The backbone of America
"So, what's your favorite Cult album," the guy standing to my right asked. We were waiting for the concert to start at the Wellmont in Montclair, NJ Tuesday night. I told him it was between the album the band is playing in its entirety on this tour, 1985's Love1, or Sonic Temple. "I like them all" he said. A hardcore fan. "Do you have the white boxed set?" I confessed I had never heard of it. "The black boxed set?" Ditto. And so on for a few minutes.
I introduced him to Cheryl who wasn't sure what her favorite Cult album was, and he said his name was Chris. He said he was a sales rep for Otis Spunkmeyer, up from Orlando on a business trip he scheduled around the concert (he said he was going to see the band again in Orlando this weekend with his wife). "I spread happiness and joy," he said. "I sell cookies and baked goods. The cookies in Subway restaurants? That's us. If you've ever had a muffin in a Hampton Inn, that was ours too." If you've ever stayed at a Hampton Inn, you've also seen guys like Chris there, men who make the American economy move.
The last fan
On the way to the show we had parked on some residential street and ended up having to walk a half mile or so detour2 to the theater, so after the concert, we stood outside for a moment trying to orient ourselves. A small crowd had formed, waiting for the band to emerge. We figured we'd stay around for a few minutes and watch. The roadies or the theater staff fenced us in with bicycle racks on two sides so no one would get in the way of the equipment being loaded up. After a few minutes, the back up guitarist and the bassist walked out, signed a few autographs and posed for a few photos. Then the fierce and precise drummer John Tempesta came out. He looked a lot smaller in person than he did glazed in sweat, pounding away behind the drum kit. He posed for a few photos too with a couple of fans, and I shook his hand and complimented him on his performance. Then he walked off into the Montclair night with some young lady about half a head taller than him.
That left two tour buses for the core of the band, lead singer Ian Astbury and lead guitarist Billy Duffy. Cheryl quipped that one bus was for Astbury's ego. The little crowd started to thin out when Astbury and Duffy didn't appear after a few minutes. At that point I started to wonder who would be the last fan waiting around on a Tuesday night. The guy who broke out his leather pants and jacket for the show? The little gaggle of Eastern European guys, one of whom had a sheet with all the songs on the Love album taped to his shirt? I had to go to the bathroom by that point, so we didn't stick around to find out.

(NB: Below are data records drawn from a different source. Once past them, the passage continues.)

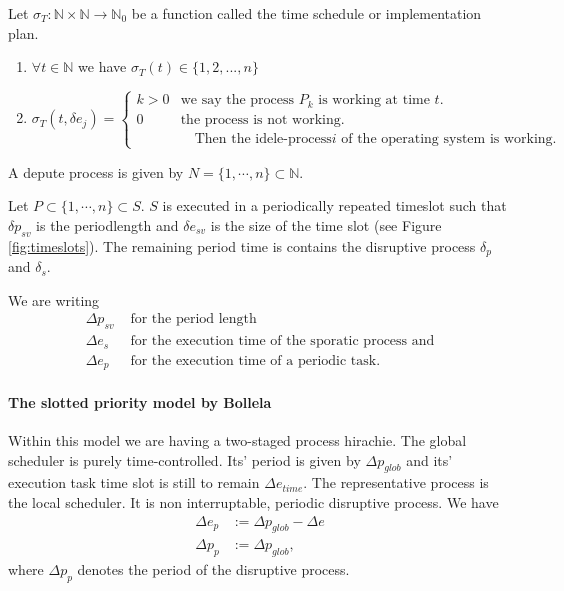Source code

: 	\begin{definition}
	Let $\sigma_T: \mathbb{N} \times \mathbb{N} \rightarrow \mathbb{N}_0$ be a function called the time schedule or implementation plan.
	\begin{enumerate}
	\item $\forall t \in \mathbb{N}$ we have $\sigma_T(t)\in \{1,2,...,n\}$
	\item \begin{equation}
			\sigma_T(t,\delta e_j) =
			\begin{cases}
				k > 0 & \text{we say the process $P_k$ is working at time $t$.}\\
				0 & \text{the process is not working.}\\
				  &\quad  \text{Then the idele-process$i$ of the operating system is working.}
			\end{cases}       
	\end{equation}
	\end{enumerate}
	\end{definition}
	
	A depute process is given by $ N = \{1, \cdots, n\}\subset \mathbb{N}$. 
	
	Let $P \subset \{1, \cdots, n\} \subset S$.
	$S$ is executed in a periodically repeated timeslot such that $\delta p_{sv}$ is the periodlength and $\delta e_{sv}$ is the size of the time slot (see Figure \ref{fig:timeslots}).
	The remaining period time is contains the  disruptive process $\delta_p$ and $\delta_s$.
	
	We are writing
	\begin{align}
		\Delta p_{sv} &\text{ for the period length} \\
		\Delta e_s &\text{ for the execution time of the sporatic process and}\\ 
		\Delta e_p &\text{ for the execution time of a periodic task.}
	\end{align}
	
	\paragraph{The slotted priority model by Bollela}
	\label{par:TheSlottedPriorirtyModelByBollela}
	
	Within this model we are having a two-staged process hirachie. 
	The global scheduler is purely time-controlled.
	Its' period is given by $\Delta p_{glob}$ and its' execution task time slot is still to remain $\Delta e_{time}$.
	The representative process is the local scheduler. 
	It is non interruptable, periodic disruptive process.
	We have
	\begin{align}
	\Delta e_p &:= \Delta p_{glob} - \Delta e\\
	\Delta p_{p} &:= \Delta p_{glob}, 
	\end{align}
	where $\Delta p_{p}$ denotes the period of the disruptive process.
	
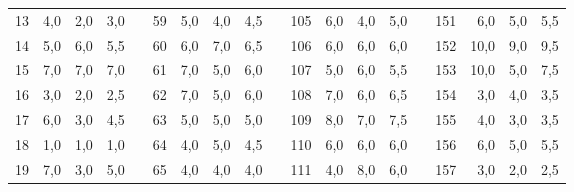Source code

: \begin{table}[H]
{\begin{tabular}{|r|r|r|r|l|r|r|r|r|l|r|r|r|r|lrrrr}
13                               & 4,0                          & 2,0                          & 3,0                          &  & 59 & 5,0  & 4,0  & 4,5  &  & 105 & 6,0  & 4,0  & 5,0  & \multicolumn{1}{l|}{} & \multicolumn{1}{r|}{151} & \multicolumn{1}{r|}{6,0}  & \multicolumn{1}{r|}{5,0}  & \multicolumn{1}{r|}{5,5}  \\ \cline{1-4} \cline{6-9} \cline{11-14} \cline{16-19} 
14                               & 5,0                          & 6,0                          & 5,5                          &  & 60 & 6,0  & 7,0  & 6,5  &  & 106 & 6,0  & 6,0  & 6,0  & \multicolumn{1}{l|}{} & \multicolumn{1}{r|}{152} & \multicolumn{1}{r|}{10,0} & \multicolumn{1}{r|}{9,0}  & \multicolumn{1}{r|}{9,5}  \\ \cline{1-4} \cline{6-9} \cline{11-14} \cline{16-19} 
15                               & 7,0                          & 7,0                          & 7,0                          &  & 61 & 7,0  & 5,0  & 6,0  &  & 107 & 5,0  & 6,0  & 5,5  & \multicolumn{1}{l|}{} & \multicolumn{1}{r|}{153} & \multicolumn{1}{r|}{10,0} & \multicolumn{1}{r|}{5,0}  & \multicolumn{1}{r|}{7,5}  \\ \cline{1-4} \cline{6-9} \cline{11-14} \cline{16-19} 
16                               & 3,0                          & 2,0                          & 2,5                          &  & 62 & 7,0  & 5,0  & 6,0  &  & 108 & 7,0  & 6,0  & 6,5  & \multicolumn{1}{l|}{} & \multicolumn{1}{r|}{154} & \multicolumn{1}{r|}{3,0}  & \multicolumn{1}{r|}{4,0}  & \multicolumn{1}{r|}{3,5}  \\ \cline{1-4} \cline{6-9} \cline{11-14} \cline{16-19} 
17                               & 6,0                          & 3,0                          & 4,5                          &  & 63 & 5,0  & 5,0  & 5,0  &  & 109 & 8,0  & 7,0  & 7,5  & \multicolumn{1}{l|}{} & \multicolumn{1}{r|}{155} & \multicolumn{1}{r|}{4,0}  & \multicolumn{1}{r|}{3,0}  & \multicolumn{1}{r|}{3,5}  \\ \cline{1-4} \cline{6-9} \cline{11-14} \cline{16-19} 
18                               & 1,0                          & 1,0                          & 1,0                          &  & 64 & 4,0  & 5,0  & 4,5  &  & 110 & 6,0  & 6,0  & 6,0  & \multicolumn{1}{l|}{} & \multicolumn{1}{r|}{156} & \multicolumn{1}{r|}{6,0}  & \multicolumn{1}{r|}{5,0}  & \multicolumn{1}{r|}{5,5}  \\ \cline{1-4} \cline{6-9} \cline{11-14} \cline{16-19} 
19                               & 7,0                          & 3,0                          & 5,0                          &  & 65 & 4,0  & 4,0  & 4,0  &  & 111 & 4,0  & 8,0  & 6,0  & \multicolumn{1}{l|}{} & \multicolumn{1}{r|}{157} & \multicolumn{1}{r|}{3,0}  & \multicolumn{1}{r|}{2,0}  & \multicolumn{1}{r|}{2,5}  \\ \cline{1-4} \cline{6-9} \cline{11-14} \cline{16-19} 

\end{tabular}}
\end{table}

1This one sounds much better live, incidentally. I suspect that the band will take the best versions of each of the songs on it from the concerts on this tour and release a 25th anniversary live version of it next year. That I would buy. The title of this post comes from the lyrics to the last song on the album, btw.
2We walked past some pottery cafe and Cheryl asked, "Why can't we have something like that in Hackensack?" "We have more diversity than Montclair," I said, by way of consolation. "I'd rather have a pottery cafe," she said.